[Input]
*****
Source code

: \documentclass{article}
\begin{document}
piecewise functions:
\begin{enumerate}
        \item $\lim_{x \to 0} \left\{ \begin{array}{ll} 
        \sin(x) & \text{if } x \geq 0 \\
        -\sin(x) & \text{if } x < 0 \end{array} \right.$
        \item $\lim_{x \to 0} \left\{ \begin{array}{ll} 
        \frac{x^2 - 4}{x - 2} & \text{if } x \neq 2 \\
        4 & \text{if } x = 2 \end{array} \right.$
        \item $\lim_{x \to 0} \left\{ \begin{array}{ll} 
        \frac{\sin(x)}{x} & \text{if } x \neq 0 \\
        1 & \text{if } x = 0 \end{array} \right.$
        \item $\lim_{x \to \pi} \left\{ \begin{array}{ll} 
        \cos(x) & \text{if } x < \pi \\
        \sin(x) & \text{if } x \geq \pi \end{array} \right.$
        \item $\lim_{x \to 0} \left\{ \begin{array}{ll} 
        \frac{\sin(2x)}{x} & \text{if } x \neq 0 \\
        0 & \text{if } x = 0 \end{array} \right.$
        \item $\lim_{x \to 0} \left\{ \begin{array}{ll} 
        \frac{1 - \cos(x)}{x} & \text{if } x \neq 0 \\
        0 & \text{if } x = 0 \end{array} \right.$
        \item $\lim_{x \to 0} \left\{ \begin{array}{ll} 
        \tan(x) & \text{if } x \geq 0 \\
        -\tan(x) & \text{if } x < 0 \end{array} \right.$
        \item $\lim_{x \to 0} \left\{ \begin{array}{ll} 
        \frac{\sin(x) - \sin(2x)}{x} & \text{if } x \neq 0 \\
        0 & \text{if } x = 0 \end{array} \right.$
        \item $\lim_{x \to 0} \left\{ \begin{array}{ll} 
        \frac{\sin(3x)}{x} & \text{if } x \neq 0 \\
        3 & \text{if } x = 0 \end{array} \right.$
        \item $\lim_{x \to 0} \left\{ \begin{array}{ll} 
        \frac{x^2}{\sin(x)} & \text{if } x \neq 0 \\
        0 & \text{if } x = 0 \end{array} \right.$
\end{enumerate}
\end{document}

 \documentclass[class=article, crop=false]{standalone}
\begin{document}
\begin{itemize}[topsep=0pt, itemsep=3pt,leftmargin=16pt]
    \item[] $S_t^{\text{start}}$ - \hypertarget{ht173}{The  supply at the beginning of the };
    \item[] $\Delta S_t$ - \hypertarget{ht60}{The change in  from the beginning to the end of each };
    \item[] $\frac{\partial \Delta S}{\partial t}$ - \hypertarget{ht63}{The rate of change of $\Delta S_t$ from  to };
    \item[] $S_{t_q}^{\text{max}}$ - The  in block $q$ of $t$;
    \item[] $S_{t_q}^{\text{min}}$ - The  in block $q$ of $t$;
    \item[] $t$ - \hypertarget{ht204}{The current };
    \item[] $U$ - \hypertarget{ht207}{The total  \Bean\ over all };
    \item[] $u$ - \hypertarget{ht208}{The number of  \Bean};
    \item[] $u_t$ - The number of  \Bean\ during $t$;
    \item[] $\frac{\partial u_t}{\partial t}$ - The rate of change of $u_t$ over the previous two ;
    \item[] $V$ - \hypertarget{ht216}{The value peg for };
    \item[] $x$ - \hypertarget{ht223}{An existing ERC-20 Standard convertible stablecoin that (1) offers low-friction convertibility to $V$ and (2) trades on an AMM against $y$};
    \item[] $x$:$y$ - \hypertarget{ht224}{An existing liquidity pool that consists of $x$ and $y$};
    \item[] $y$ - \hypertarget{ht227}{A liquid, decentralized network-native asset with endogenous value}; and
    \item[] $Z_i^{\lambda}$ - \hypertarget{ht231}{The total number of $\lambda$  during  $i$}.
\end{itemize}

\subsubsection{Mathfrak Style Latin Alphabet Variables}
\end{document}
*****
All of the entries above need to be reproduced verbatim.

Source code

: \documentclass{article}
\begin{document}
piecewise functions:
\begin{enumerate}
        \item $\lim_{x \to 0} \left\{ \begin{array}{ll} 
        \sin(x) & \text{if } x \geq 0 \\
        -\sin(x) & \text{if } x < 0 \end{array} \right.$
        \item $\lim_{x \to 0} \left\{ \begin{array}{ll} 
        \frac{x^2 - 4}{x - 2} & \text{if } x \neq 2 \\
        4 & \text{if } x = 2 \end{array} \right.$
        \item $\lim_{x \to 0} \left\{ \begin{array}{ll} 
        \frac{\sin(x)}{x} & \text{if } x \neq 0 \\
        1 & \text{if } x = 0 \end{array} \right.$
        \item $\lim_{x \to \pi} \left\{ \begin{array}{ll} 
        \cos(x) & \text{if } x < \pi \\
        \sin(x) & \text{if } x \geq \pi \end{array} \right.$
        \item $\lim_{x \to 0} \left\{ \begin{array}{ll} 
        \frac{\sin(2x)}{x} & \text{if } x \neq 0 \\
        0 & \text{if } x = 0 \end{array} \right.$
        \item $\lim_{x \to 0} \left\{ \begin{array}{ll} 
        \frac{1 - \cos(x)}{x} & \text{if } x \neq 0 \\
        0 & \text{if } x = 0 \end{array} \right.$
        \item $\lim_{x \to 0} \left\{ \begin{array}{ll} 
        \tan(x) & \text{if } x \geq 0 \\
        -\tan(x) & \text{if } x < 0 \end{array} \right.$
        \item $\lim_{x \to 0} \left\{ \begin{array}{ll} 
        \frac{\sin(x) - \sin(2x)}{x} & \text{if } x \neq 0 \\
        0 & \text{if } x = 0 \end{array} \right.$
        \item $\lim_{x \to 0} \left\{ \begin{array}{ll} 
        \frac{\sin(3x)}{x} & \text{if } x \neq 0 \\
        3 & \text{if } x = 0 \end{array} \right.$
        \item $\lim_{x \to 0} \left\{ \begin{array}{ll} 
        \frac{x^2}{\sin(x)} & \text{if } x \neq 0 \\
        0 & \text{if } x = 0 \end{array} \right.$
\end{enumerate}
\end{document}

 \documentclass[class=article, crop=false]{standalone}
\begin{document}
\begin{itemize}[topsep=0pt, itemsep=3pt,leftmargin=16pt]
    \item[] $S_t^{\text{start}}$ - \hypertarget{ht173}{The  supply at the beginning of the };
    \item[] $\Delta S_t$ - \hypertarget{ht60}{The change in  from the beginning to the end of each };
    \item[] $\frac{\partial \Delta S}{\partial t}$ - \hypertarget{ht63}{The rate of change of $\Delta S_t$ from  to };
    \item[] $S_{t_q}^{\text{max}}$ - The  in block $q$ of $t$;
    \item[] $S_{t_q}^{\text{min}}$ - The  in block $q$ of $t$;
    \item[] $t$ - \hypertarget{ht204}{The current };
    \item[] $U$ - \hypertarget{ht207}{The total  \Bean\ over all };
    \item[] $u$ - \hypertarget{ht208}{The number of  \Bean};
    \item[] $u_t$ - The number of  \Bean\ during $t$;
    \item[] $\frac{\partial u_t}{\partial t}$ - The rate of change of $u_t$ over the previous two ;
    \item[] $V$ - \hypertarget{ht216}{The value peg for };
    \item[] $x$ - \hypertarget{ht223}{An existing ERC-20 Standard convertible stablecoin that (1) offers low-friction convertibility to $V$ and (2) trades on an AMM against $y$};
    \item[] $x$:$y$ - \hypertarget{ht224}{An existing liquidity pool that consists of $x$ and $y$};
    \item[] $y$ - \hypertarget{ht227}{A liquid, decentralized network-native asset with endogenous value}; and
    \item[] $Z_i^{\lambda}$ - \hypertarget{ht231}{The total number of $\lambda$  during  $i$}.
\end{itemize}

\subsubsection{Mathfrak Style Latin Alphabet Variables}
\end{document}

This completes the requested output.